And they brought pillows.
But the night ended.
Pillows stayed at the Manhattan Club.
And the mob was there.
The Antifa were arrested.
The Antifa were sent away.
They circled the block, ambushed Proud Boys.
Proud Boys happily beat them up.
And they just got found guilty a year later now, almost for too happily beating them up, for defending themselves with too much enthusiasm.
And they're facing nine years in prison.
The three Antifa, it was three of 10, by the way, the three Antifa who were arrested for beating mercilessly a journalist and taking his equipment got away scot-free.
Probation, no criminal record, no media attention, nothing.
The guys who defended themselves, nine years in prison.
And anyway, since that day, there was this huge onslaught that de Blasio, the attorney general, the governor, Cuomo, they all said, hate is not welcome here.
The narrative became, I started a hate group that roams the streets and just beats up Muslims and gays and trannies.
They postered my kids' school.
They vandalized my car.
They left notes in my door.
They've planned a vigil in front of my house that I managed to sabotage.
I mean, I was banned from bars.
I could tell you a million stories about the past year.
And I noticed the common thread was, oh, I was banned from PayPal, Instagram.
My face, my actual face is banned from Instagram.
Post a picture of a picture of myself that I use a lot with a fake mug shot.
Post that picture on Instagram, it'll be taken down.
Or if you say on Facebook, I don't know, Proud Boys, they don't seem that racist to me.

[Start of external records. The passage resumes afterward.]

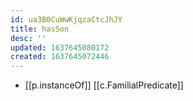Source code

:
```yaml
---
id: ua3B0CuWwKjqzaCtcJhJY
title: hasSon
desc: ''
updated: 1637645080172
created: 1637645072446
---
```


- [[p.instanceOf]] [[c.FamilialPredicate]]
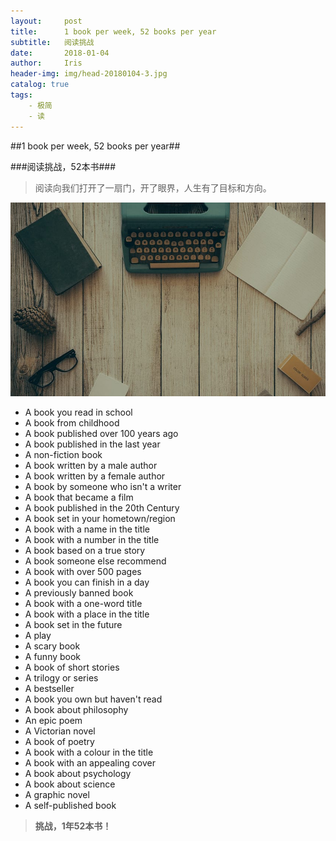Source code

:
 ```yaml
---
layout:     post
title:      1 book per week, 52 books per year
subtitle:   阅读挑战
date:       2018-01-04
author:     Iris
header-img: img/head-20180104-3.jpg
catalog: true
tags:
    - 极简
    - 读
---
```



##1 book per week, 52 books per year##

###阅读挑战，52本书###
> 阅读向我们打开了一扇门，开了眼界，人生有了目标和方向。

![读书](https://github.com/njfulib/njfulib.github.io/blob/master/img/head-20180104-3.jpg)

- A book you read in school
- A book from childhood
- A book published over 100 years ago
- A book published in the last year
- A non-fiction book
- A book written by a male author
- A book written by a female author
- A book by someone who isn't a writer
- A book that became a film
- A book published in the 20th Century
- A book set in your hometown/region
- A book with a name in the title
- A book with a number in the title
- A book based on a true story
- A book someone else recommend
- A book with over 500 pages
- A book you can finish in a day
- A previously banned book
- A book with a one-word title
- A book with a place in the title
- A book set in the future
- A play
- A scary book
- A funny book
- A book of short stories
- A trilogy or series
- A bestseller
- A book you own but haven't read
- A book about philosophy
- An epic poem
- A Victorian novel
- A book of poetry
- A book with a colour in the title
- A book with an appealing cover
- A book about psychology
- A book about science
- A graphic novel
- A self-published book


> **挑战，1年52本书！**
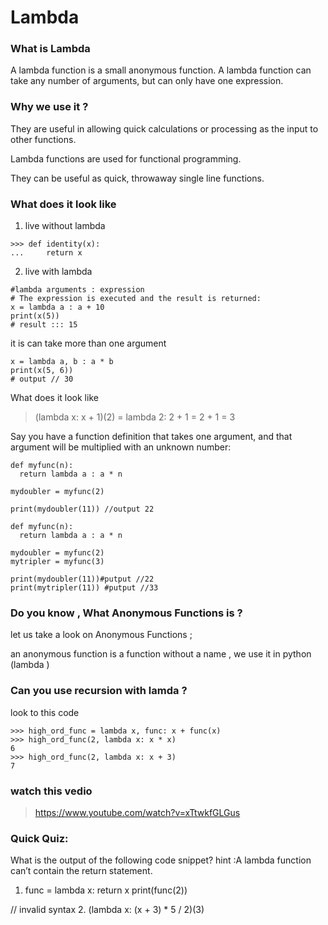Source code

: #                   Lambda
### What is Lambda

A lambda function is a small anonymous function.
A lambda function can take any number of arguments, but can only have one expression.

### Why we use it ?

They are useful in allowing quick calculations or processing as the input to other functions.

Lambda functions are used for functional programming.

They can be useful as quick, throwaway single line functions. 



###  What does it look like
1. live without lambda

```
>>> def identity(x):
...     return x
```
2.  live with lambda
```
#lambda arguments : expression
# The expression is executed and the result is returned:
x = lambda a : a + 10
print(x(5))
# result ::: 15 
```
it is can take more than one argument 
```
x = lambda a, b : a * b
print(x(5, 6))
# output // 30
```
What does it look like
> (lambda x: x + 1)(2) = lambda 2: 2 + 1
>                    = 2 + 1
>                    = 3



Say you have a function definition that takes one argument, and that argument will be multiplied with an unknown number:

```
def myfunc(n):
  return lambda a : a * n

mydoubler = myfunc(2)

print(mydoubler(11)) //output 22
```
```
def myfunc(n):
  return lambda a : a * n

mydoubler = myfunc(2)
mytripler = myfunc(3)

print(mydoubler(11))#putput //22
print(mytripler(11)) #putput //33
```
###  Do you know , What Anonymous Functions is ?
let us take a look on Anonymous Functions ; 

 an anonymous function is a function without a name , we use it in python (lambda )


###  Can you use recursion with lamda ?
 look to this code 
```
>>> high_ord_func = lambda x, func: x + func(x)
>>> high_ord_func(2, lambda x: x * x)
6
>>> high_ord_func(2, lambda x: x + 3)
7
```
###  watch this vedio 
> https://www.youtube.com/watch?v=xTtwkfGLGus

###  Quick Quiz:

 What is the output of the following code snippet?
hint :A lambda function can’t contain the return statement.

1. func = lambda x: return x
print(func(2)) 

// invalid syntax
2.  (lambda x: (x + 3) * 5 / 2)(3)
 


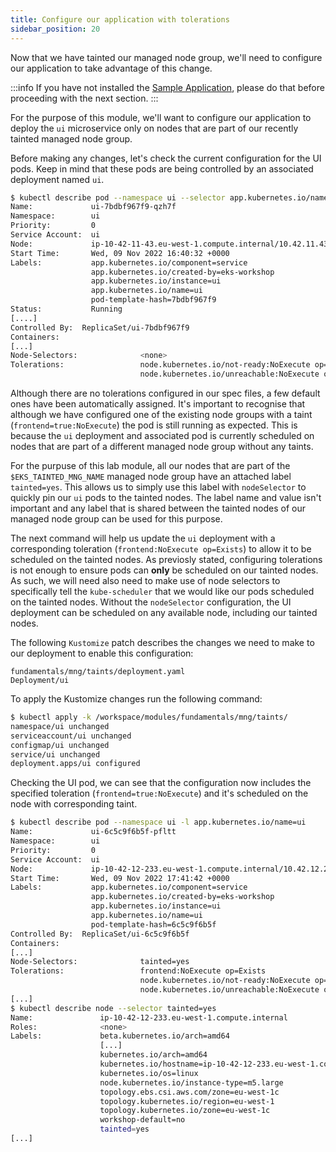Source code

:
 ```yaml
---
title: Configure our application with tolerations
sidebar_position: 20
---
```


Now that we have tainted our managed node group, we'll need to configure our application to take advantage of this change.  

:::info
If you have not installed the [Sample Application](../../../introduction/getting-started/deploy), please do that before proceeding with the next section.
:::

For the purpose of this module, we'll want to configure our application to deploy the `ui` microservice only on nodes that are part of our recently tainted managed node group. 

Before making any changes, let's check the current configuration for the UI pods. Keep in mind that these pods are being controlled by an associated deployment named `ui`.

```bash
$ kubectl describe pod --namespace ui --selector app.kubernetes.io/name=ui
Name:             ui-7bdbf967f9-qzh7f
Namespace:        ui
Priority:         0
Service Account:  ui
Node:             ip-10-42-11-43.eu-west-1.compute.internal/10.42.11.43
Start Time:       Wed, 09 Nov 2022 16:40:32 +0000
Labels:           app.kubernetes.io/component=service
                  app.kubernetes.io/created-by=eks-workshop
                  app.kubernetes.io/instance=ui
                  app.kubernetes.io/name=ui
                  pod-template-hash=7bdbf967f9
Status:           Running
[....]
Controlled By:  ReplicaSet/ui-7bdbf967f9
Containers:
[...]
Node-Selectors:              <none>
Tolerations:                 node.kubernetes.io/not-ready:NoExecute op=Exists for 300s
                             node.kubernetes.io/unreachable:NoExecute op=Exists for 300s
```
Although there are no tolerations configured in our spec files, a few default ones have been automatically assigned. It's important to recognise that although we have configured one of the existing node groups with a taint (`frontend=true:NoExecute`) the pod is still running as expected. This is because the `ui` deployment and associated pod is currently scheduled on nodes that are part of a different managed node group without any taints. 

For the purpuse of this lab module, all our nodes that are part of the `$EKS_TAINTED_MNG_NAME` managed node group have an attached label `tainted=yes`. This allows us to simply use this label with `nodeSelector` to quickly pin our `ui` pods to the tainted nodes. The label name and value isn't important and any label that is shared between the tainted nodes of our managed node group can be used for this purpose.

The next command will help us update the `ui` deployment with a corresponding toleration (`frontend:NoExecute op=Exists`) to allow it to be scheduled on the tainted nodes. As previosly stated, configuring tolerations is not enough to ensure pods can **only** be scheduled on our tainted nodes. As such, we will need also need to make use of node selectors to specifically tell the `kube-scheduler` that we would like our pods scheduled on the tainted nodes. Without the `nodeSelector` configuration, the UI deployment can be scheduled on any available node, including our tainted nodes. 

The following `Kustomize` patch describes the changes we need to make to our deployment to enable this configuration: 

```kustomization
fundamentals/mng/taints/deployment.yaml
Deployment/ui
```
To apply the Kustomize changes run the following command: 

```bash
$ kubectl apply -k /workspace/modules/fundamentals/mng/taints/
namespace/ui unchanged
serviceaccount/ui unchanged
configmap/ui unchanged
service/ui unchanged
deployment.apps/ui configured
```
Checking the UI pod, we can see that the configuration now includes the specified toleration (`frontend=true:NoExecute`) and it's scheduled on the node with corresponding taint. 

```bash
$ kubectl describe pod --namespace ui -l app.kubernetes.io/name=ui
Name:             ui-6c5c9f6b5f-pfltt
Namespace:        ui
Priority:         0
Service Account:  ui
Node:             ip-10-42-12-233.eu-west-1.compute.internal/10.42.12.233
Start Time:       Wed, 09 Nov 2022 17:41:42 +0000
Labels:           app.kubernetes.io/component=service
                  app.kubernetes.io/created-by=eks-workshop
                  app.kubernetes.io/instance=ui
                  app.kubernetes.io/name=ui
                  pod-template-hash=6c5c9f6b5f
Controlled By:  ReplicaSet/ui-6c5c9f6b5f
Containers:
[...]
Node-Selectors:              tainted=yes
Tolerations:                 frontend:NoExecute op=Exists
                             node.kubernetes.io/not-ready:NoExecute op=Exists for 300s
                             node.kubernetes.io/unreachable:NoExecute op=Exists for 300s
[...]
$ kubectl describe node --selector tainted=yes
Name:               ip-10-42-12-233.eu-west-1.compute.internal
Roles:              <none>
Labels:             beta.kubernetes.io/arch=amd64
                    [...]
                    kubernetes.io/arch=amd64
                    kubernetes.io/hostname=ip-10-42-12-233.eu-west-1.compute.internal
                    kubernetes.io/os=linux
                    node.kubernetes.io/instance-type=m5.large
                    topology.ebs.csi.aws.com/zone=eu-west-1c
                    topology.kubernetes.io/region=eu-west-1
                    topology.kubernetes.io/zone=eu-west-1c
                    workshop-default=no
                    tainted=yes    
[...]
```

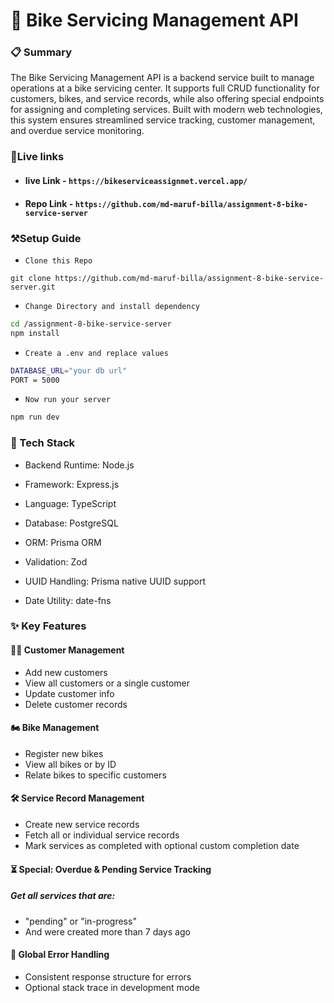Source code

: # 🚀 Bike Servicing Management API
### 📋 Summary

The Bike Servicing Management API is a backend service built to manage operations at a bike servicing center. It supports full CRUD functionality for customers, bikes, and service records, while also offering special endpoints for assigning and completing services. Built with modern web technologies, this system ensures streamlined service tracking, customer management, and overdue service monitoring.
### 🔗Live links
- #### live Link - `https://bikeserviceassignmet.vercel.app/`
- #### Repo Link - `https://github.com/md-maruf-billa/assignment-8-bike-service-server`

### ⚒️Setup Guide
- `Clone this Repo`
```
git clone https://github.com/md-maruf-billa/assignment-8-bike-service-server.git
```
- `Change Directory and install dependency`
```bash
cd /assignment-8-bike-service-server
npm install
```
- `Create a .env and replace values`
```bash
DATABASE_URL="your db url"
PORT = 5000
```

- `Now run your server`
```bash
npm run dev
```
### 🧰 Tech Stack

- Backend Runtime: Node.js

- Framework: Express.js

- Language: TypeScript

- Database: PostgreSQL

- ORM: Prisma ORM

- Validation: Zod

- UUID Handling: Prisma native UUID support

- Date Utility: date-fns

### ✨ Key Features
#### 🧑‍💼 Customer Management

- Add new customers
- View all customers or a single customer
- Update customer info
- Delete customer records

#### 🏍️ Bike Management

- Register new bikes
- View all bikes or by ID
- Relate bikes to specific customers

#### 🛠️ Service Record Management

- Create new service records
- Fetch all or individual service records
- Mark services as completed with optional custom completion date

#### ⏳ Special: Overdue & Pending Service Tracking

##### Get all services that are:

- "pending" or "in-progress"
- And were created more than 7 days ago

#### 🧯 Global Error Handling

- Consistent response structure for errors
- Optional stack trace in development mode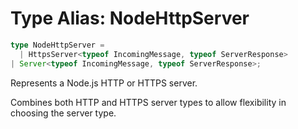 # Type Alias: NodeHttpServer

```ts
type NodeHttpServer = 
  | HttpsServer<typeof IncomingMessage, typeof ServerResponse>
| Server<typeof IncomingMessage, typeof ServerResponse>;
```

Represents a Node.js HTTP or HTTPS server.

Combines both HTTP and HTTPS server types to allow flexibility in choosing the server type.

Aren't there a lot of black guys in the club?
That will get taken down.
So what was the rationale or excuse or rule that was cited by these social media companies for deplatforming you?
Literally nothing.
It's the Twitter thing said, your account has been permanently suspended because, colon, and a blank space.
And I looked at my past 20 tweets.
I think I made a YouTube video about my past 20 tweets.
Call Out Nazis? 00:08:18
Totally benign.
Like fart jokes and stuff.
But sorry, to finish my previous point, I looked for a common thread and they all had this cited by the SPLC as a hate group.
The SPLC seemed to be the common bond, and that was like the Canadian Human Rights Commission.
So we raise a quarter of a million dollars, 7,000 people.
I think the 7,000 people is much more consequential than the quarter of a million.
So this is a crowdfund.
Crowdfund.
And it shows that 7,000 people have had enough of this hate group that randomly chooses their opponents and says, you're a hate group.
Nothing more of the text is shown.